People who have lost the stability of living in an apartment or house need social workers and full wrap-around services.  Providing transitional housing with the ultimate goal of stable housing for all human beings is what we are working toward at Bridgeport with our commitment to seek justice for our houseless neighbors.  We support the plan of organizations like HereTogether and believe Mayor Wheeler's plan is misguided and potentially harmful to people.

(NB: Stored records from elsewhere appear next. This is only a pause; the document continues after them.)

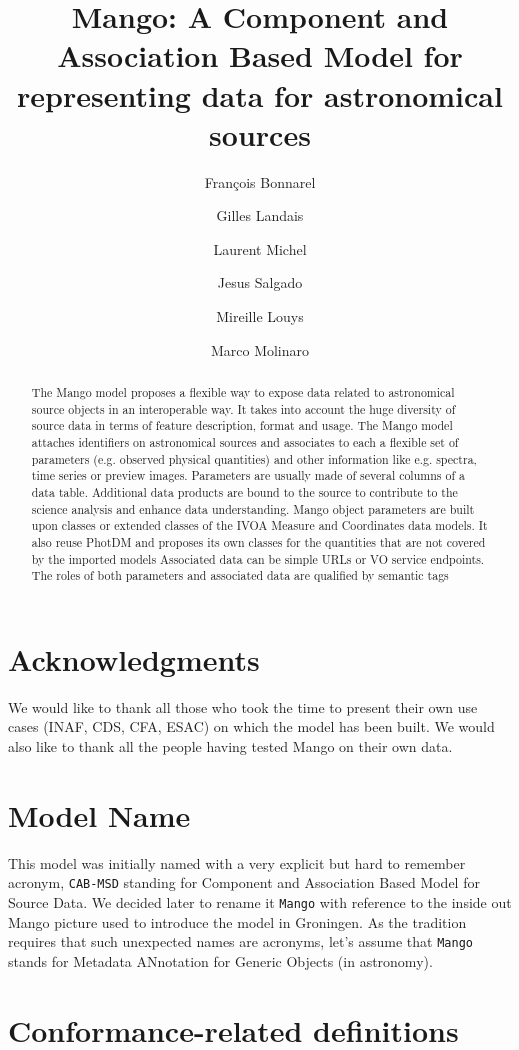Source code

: \documentclass[11pt,a4paper]{ivoa}
\title{Mango: A Component and Association Based Model for representing data for astronomical sources}
\author{François Bonnarel}
\author{Gilles Landais}
\author{Laurent Michel}
\author{Jesus Salgado}
\author{Mireille Louys}
\author{Marco Molinaro}
\begin{document}
\begin{abstract}
The Mango model proposes a flexible way to expose data related to astronomical source objects 
in an interoperable way.
It takes into account the huge diversity of source data in terms of feature description, format and usage.
The Mango model attaches identifiers on astronomical sources and associates to each a flexible 
set of parameters (e.g. observed physical quantities) and other information like e.g. spectra,
time series or preview images.
Parameters are usually made of several columns of a data table.
Additional data products are bound to the source to contribute to the science analysis
and enhance data understanding.
Mango object parameters are built upon classes or extended classes of the IVOA Measure
and Coordinates data models. It also reuse PhotDM and proposes its own classes for the quantities 
that are not covered by the imported models
Associated data can be simple URLs or VO service endpoints.
The roles of both parameters and associated data are qualified by semantic tags

\end{abstract}


\section*{Acknowledgments}

We would like to thank all those who took the time to present their own use cases (INAF, CDS, CFA, ESAC) on which the model has been built.
We would also like to thank all the people having tested Mango on their own data.

\section*{Model Name}
This model was initially named with a very explicit but hard to remember acronym, \texttt{CAB-MSD}
standing for Component and Association Based Model for Source Data.
We decided later to rename it \texttt{Mango} with reference to the inside out Mango
picture used to introduce the model in Groningen. 
As the tradition requires that such unexpected names are acronyms,
let's assume that \texttt{Mango} stands for
Metadata ANnotation for Generic Objects (in astronomy).


\section*{Conformance-related definitions}
\end{document}
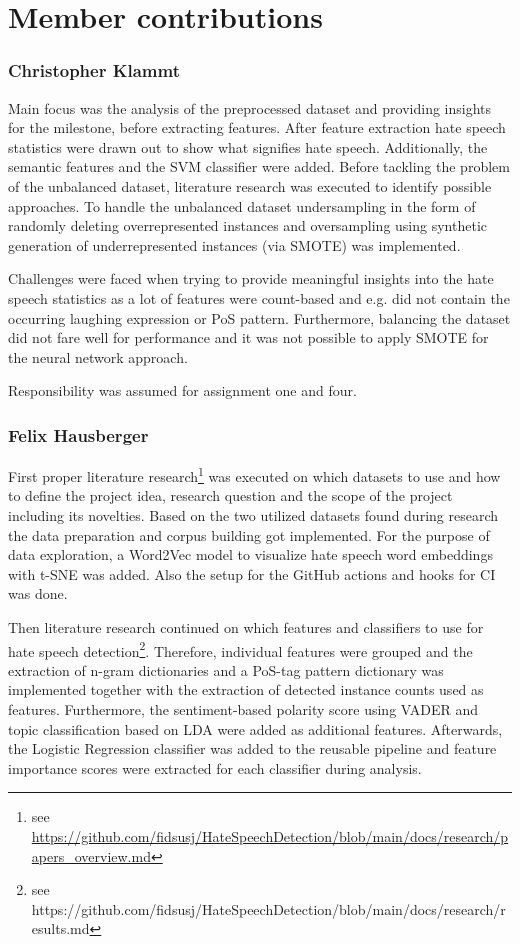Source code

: \section*{Member contributions}

\subsubsection*{Christopher Klammt}

Main focus was the analysis of the preprocessed dataset and providing insights for the milestone, before extracting features. After feature extraction hate speech statistics were drawn out to show what signifies hate speech. Ad\-di\-tio\-nal\-ly, the semantic features and the SVM classifier were added. Before tackling the problem of the unbalanced dataset, literature research was executed to identify possible approaches. To handle the unbalanced dataset undersampling in the form of randomly deleting over\-re\-pre\-sen\-ted instances and oversampling using synthetic generation of underrepresented instances (via SMOTE) was implemented.

Challenges were faced when trying to provide meaningful insights into the hate speech statistics as a lot of features were count-based and e.g. did not contain the occurring laughing expression or PoS pattern. Furthermore, balancing the dataset did not fare well for performance and it was not possible to apply SMOTE for the neural network approach.

Responsibility was assumed for assignment one and four.

\subsubsection*{Felix Hausberger}

First proper literature research\footnote{see \url{https://github.com/fidsusj/HateSpeechDetection/blob/main/docs/research/papers_overview.md}} was executed on which datasets to use and how to define the project idea, research question and the scope of the project including its novelties. Based on the two utilized datasets found during research the data preparation and corpus building got implemented. For the purpose of data exploration, a Word2Vec model to visualize hate speech word embeddings with t-SNE was added. Also the setup for the GitHub actions and hooks for CI was done.

Then literature research continued on which features and classifiers to use for hate speech detection\footnote{see https://github.com/fidsusj/HateSpeechDetection/blob/main/docs/research/results.md}. Therefore, individual features were grouped and the extraction of n-gram dictionaries and a PoS-tag pattern dictionary was implemented together with the extraction of detected instance counts used as features. Furthermore, the sentiment-based polarity score using VADER and topic classification based on LDA were added as additional features. Afterwards, the Logistic Regression classifier was added to the reusable pipeline and feature importance scores were extracted for each classifier during analysis.

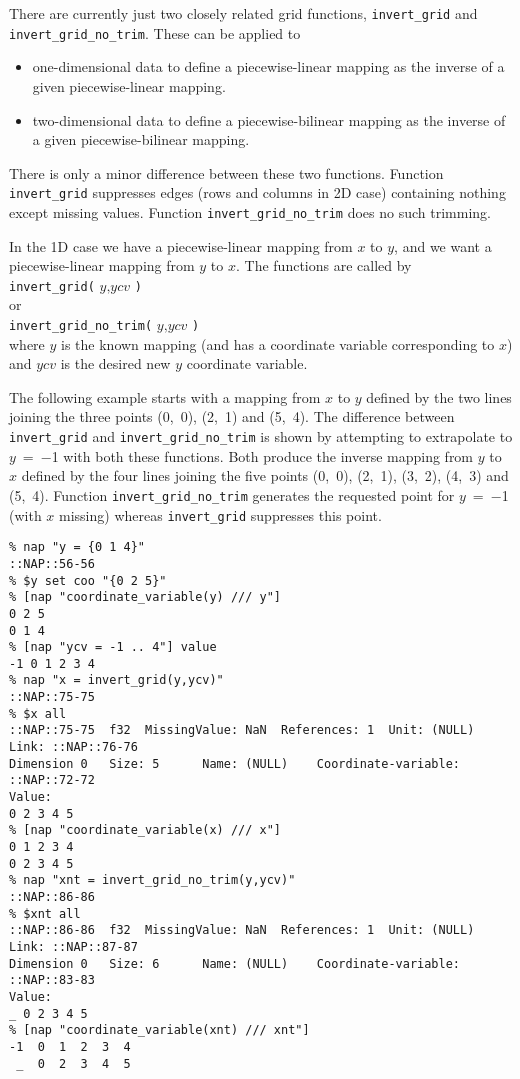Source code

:   \par There are currently just two closely related grid functions, 
  \texttt{invert\_grid} and 
  \texttt{invert\_grid\_no\_trim}. These can be applied to
  \begin{itemize}
    \item one-dimensional data to define a piecewise-linear mapping as
    the inverse of a given piecewise-linear mapping.
    \item two-dimensional data to define a piecewise-bilinear mapping as
    the inverse of a given piecewise-bilinear mapping.
  \end{itemize}
  \par There is only a minor difference between these two functions.
  Function 
  \texttt{invert\_grid} suppresses edges (rows and columns in 2D
  case) containing nothing except missing values. Function 
  \texttt{invert\_grid\_no\_trim} does no such trimming.
  \par In the 1D case we have a piecewise-linear mapping from 
  $x$ to 
  $y$, and we want a piecewise-linear mapping from 
  $y$ to 
  $x$. The functions are called by
  \\
  \texttt{invert\_grid(} 
  $y 
  \texttt{,}ycv$ 
  \texttt{)}
  \\or
  \\
  \texttt{invert\_grid\_no\_trim(} 
  $y 
  \texttt{,}ycv$ 
  \texttt{)}
  \\where 
  $y$ is the known mapping (and has a coordinate variable
  corresponding to 
  $x$)
  \\and 
  $ycv$ is the desired new 
  $y$ coordinate variable.
  \\
  \par The following example starts with a mapping from 
  $x$ to 
  $y$ defined by the two lines joining the three points
  (0,\ 0), (2,\ 1) and (5,\ 4). The difference between 
  \texttt{invert\_grid} and 
  \texttt{invert\_grid\_no\_trim} is shown by attempting to
  extrapolate to 
  $y$\ =\ $-$1 with both these functions. Both
  produce the inverse mapping from 
  $y$ to 
  $x$ defined by the four lines joining the five points
  (0,\ 0), (2,\ 1), (3,\ 2), (4,\ 3) and (5,\ 4).
  Function 
  \texttt{invert\_grid\_no\_trim} generates the requested point for 
  $y$\ =\ $-$1 (with 
  $x$ missing) whereas 
  \texttt{invert\_grid} suppresses this point.
  \begin{verbatim}
% nap "y = {0 1 4}"
::NAP::56-56
% $y set coo "{0 2 5}"
% [nap "coordinate_variable(y) /// y"]
0 2 5
0 1 4
% [nap "ycv = -1 .. 4"] value
-1 0 1 2 3 4
% nap "x = invert_grid(y,ycv)"
::NAP::75-75
% $x all
::NAP::75-75  f32  MissingValue: NaN  References: 1  Unit: (NULL)
Link: ::NAP::76-76
Dimension 0   Size: 5      Name: (NULL)    Coordinate-variable:
::NAP::72-72
Value:
0 2 3 4 5
% [nap "coordinate_variable(x) /// x"]
0 1 2 3 4
0 2 3 4 5
% nap "xnt = invert_grid_no_trim(y,ycv)"
::NAP::86-86
% $xnt all
::NAP::86-86  f32  MissingValue: NaN  References: 1  Unit: (NULL)
Link: ::NAP::87-87
Dimension 0   Size: 6      Name: (NULL)    Coordinate-variable:
::NAP::83-83
Value:
_ 0 2 3 4 5
% [nap "coordinate_variable(xnt) /// xnt"]
-1  0  1  2  3  4
 _  0  2  3  4  5
\end{verbatim}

We strongly feel that the key to restoration is repairing community, which cannot be accomplished in the incarceration model of the Mayor’s plan.  One member encourages, “It strikes me that the better approach for Mayor Wheeler is to engage those pushing for interning houseless so they don’t have to be seen, to join a group preparing food for those experiencing houselessness in order to meet them and learn their stories, starting with the Mayor and his aide. Having a relationship with some houseless residents will allow them to learn that these are just people like those in houses, except they had less resources to remain housed.”

 

Another member chimes in, “I have had more than one person say to me when hearing that we are working to help people who are experiencing a lack of housing that “most/some like living that way” “they don’t want to live inside” and so on. I usually respond that that is what people like to tell themselves so they can justify looking away from the problem. Paraphrasing the words of Father Greg Boyle: We just have to draw our circle wider yet, until the margins are erased and no one stands/lives outside of it.”